Source material:
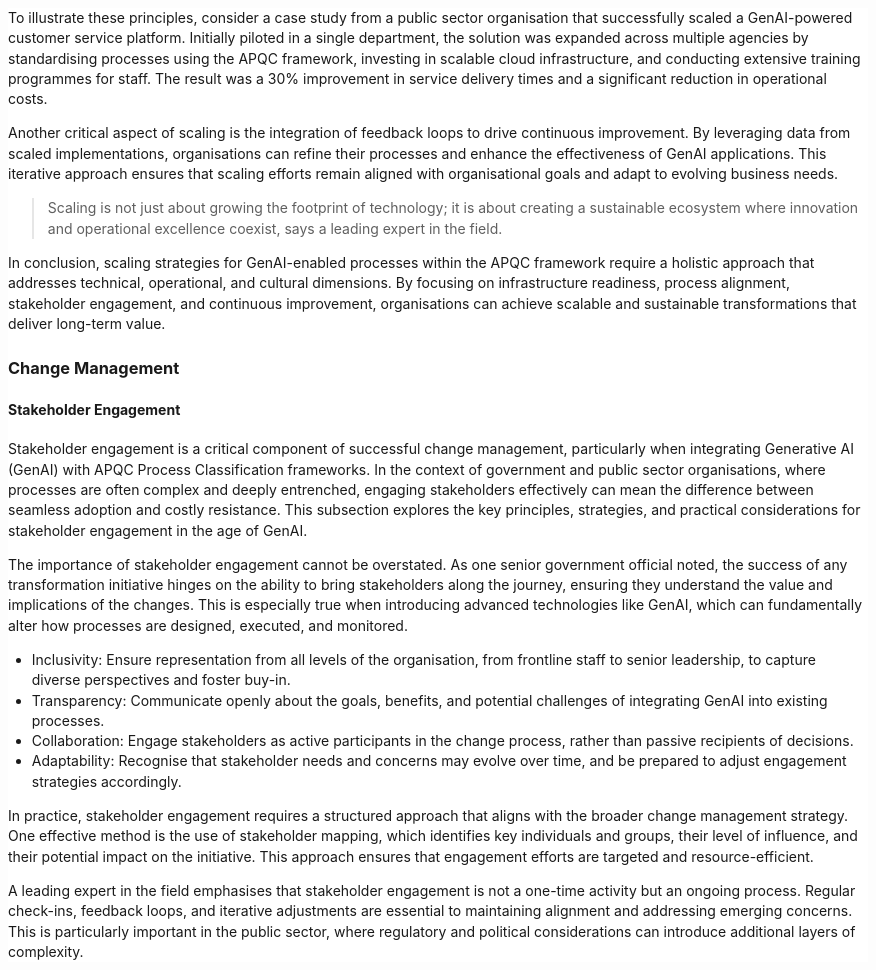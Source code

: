 To illustrate these principles, consider a case study from a public sector organisation that successfully scaled a GenAI-powered customer service platform. Initially piloted in a single department, the solution was expanded across multiple agencies by standardising processes using the APQC framework, investing in scalable cloud infrastructure, and conducting extensive training programmes for staff. The result was a 30% improvement in service delivery times and a significant reduction in operational costs.

Another critical aspect of scaling is the integration of feedback loops to drive continuous improvement. By leveraging data from scaled implementations, organisations can refine their processes and enhance the effectiveness of GenAI applications. This iterative approach ensures that scaling efforts remain aligned with organisational goals and adapt to evolving business needs.

> Scaling is not just about growing the footprint of technology; it is about creating a sustainable ecosystem where innovation and operational excellence coexist, says a leading expert in the field.

In conclusion, scaling strategies for GenAI-enabled processes within the APQC framework require a holistic approach that addresses technical, operational, and cultural dimensions. By focusing on infrastructure readiness, process alignment, stakeholder engagement, and continuous improvement, organisations can achieve scalable and sustainable transformations that deliver long-term value.



### <a id="change-management"></a>Change Management

#### <a id="stakeholder-engagement"></a>Stakeholder Engagement

Stakeholder engagement is a critical component of successful change management, particularly when integrating Generative AI (GenAI) with APQC Process Classification frameworks. In the context of government and public sector organisations, where processes are often complex and deeply entrenched, engaging stakeholders effectively can mean the difference between seamless adoption and costly resistance. This subsection explores the key principles, strategies, and practical considerations for stakeholder engagement in the age of GenAI.

The importance of stakeholder engagement cannot be overstated. As one senior government official noted, the success of any transformation initiative hinges on the ability to bring stakeholders along the journey, ensuring they understand the value and implications of the changes. This is especially true when introducing advanced technologies like GenAI, which can fundamentally alter how processes are designed, executed, and monitored.

- Inclusivity: Ensure representation from all levels of the organisation, from frontline staff to senior leadership, to capture diverse perspectives and foster buy-in.
- Transparency: Communicate openly about the goals, benefits, and potential challenges of integrating GenAI into existing processes.
- Collaboration: Engage stakeholders as active participants in the change process, rather than passive recipients of decisions.
- Adaptability: Recognise that stakeholder needs and concerns may evolve over time, and be prepared to adjust engagement strategies accordingly.

In practice, stakeholder engagement requires a structured approach that aligns with the broader change management strategy. One effective method is the use of stakeholder mapping, which identifies key individuals and groups, their level of influence, and their potential impact on the initiative. This approach ensures that engagement efforts are targeted and resource-efficient.

A leading expert in the field emphasises that stakeholder engagement is not a one-time activity but an ongoing process. Regular check-ins, feedback loops, and iterative adjustments are essential to maintaining alignment and addressing emerging concerns. This is particularly important in the public sector, where regulatory and political considerations can introduce additional layers of complexity.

Aim of the exercise: Give back the whole listing exactly; no pictures.

Exercise result:
Source code

: To illustrate these principles, consider a case study from a public sector organisation that successfully scaled a GenAI-powered customer service platform. Initially piloted in a single department, the solution was expanded across multiple agencies by standardising processes using the APQC framework, investing in scalable cloud infrastructure, and conducting extensive training programmes for staff. The result was a 30% improvement in service delivery times and a significant reduction in operational costs.

Another critical aspect of scaling is the integration of feedback loops to drive continuous improvement. By leveraging data from scaled implementations, organisations can refine their processes and enhance the effectiveness of GenAI applications. This iterative approach ensures that scaling efforts remain aligned with organisational goals and adapt to evolving business needs.

> Scaling is not just about growing the footprint of technology; it is about creating a sustainable ecosystem where innovation and operational excellence coexist, says a leading expert in the field.

In conclusion, scaling strategies for GenAI-enabled processes within the APQC framework require a holistic approach that addresses technical, operational, and cultural dimensions. By focusing on infrastructure readiness, process alignment, stakeholder engagement, and continuous improvement, organisations can achieve scalable and sustainable transformations that deliver long-term value.



### <a id="change-management"></a>Change Management

#### <a id="stakeholder-engagement"></a>Stakeholder Engagement

Stakeholder engagement is a critical component of successful change management, particularly when integrating Generative AI (GenAI) with APQC Process Classification frameworks. In the context of government and public sector organisations, where processes are often complex and deeply entrenched, engaging stakeholders effectively can mean the difference between seamless adoption and costly resistance. This subsection explores the key principles, strategies, and practical considerations for stakeholder engagement in the age of GenAI.

The importance of stakeholder engagement cannot be overstated. As one senior government official noted, the success of any transformation initiative hinges on the ability to bring stakeholders along the journey, ensuring they understand the value and implications of the changes. This is especially true when introducing advanced technologies like GenAI, which can fundamentally alter how processes are designed, executed, and monitored.

- Inclusivity: Ensure representation from all levels of the organisation, from frontline staff to senior leadership, to capture diverse perspectives and foster buy-in.
- Transparency: Communicate openly about the goals, benefits, and potential challenges of integrating GenAI into existing processes.
- Collaboration: Engage stakeholders as active participants in the change process, rather than passive recipients of decisions.
- Adaptability: Recognise that stakeholder needs and concerns may evolve over time, and be prepared to adjust engagement strategies accordingly.

In practice, stakeholder engagement requires a structured approach that aligns with the broader change management strategy. One effective method is the use of stakeholder mapping, which identifies key individuals and groups, their level of influence, and their potential impact on the initiative. This approach ensures that engagement efforts are targeted and resource-efficient.

A leading expert in the field emphasises that stakeholder engagement is not a one-time activity but an ongoing process. Regular check-ins, feedback loops, and iterative adjustments are essential to maintaining alignment and addressing emerging concerns. This is particularly important in the public sector, where regulatory and political considerations can introduce additional layers of complexity.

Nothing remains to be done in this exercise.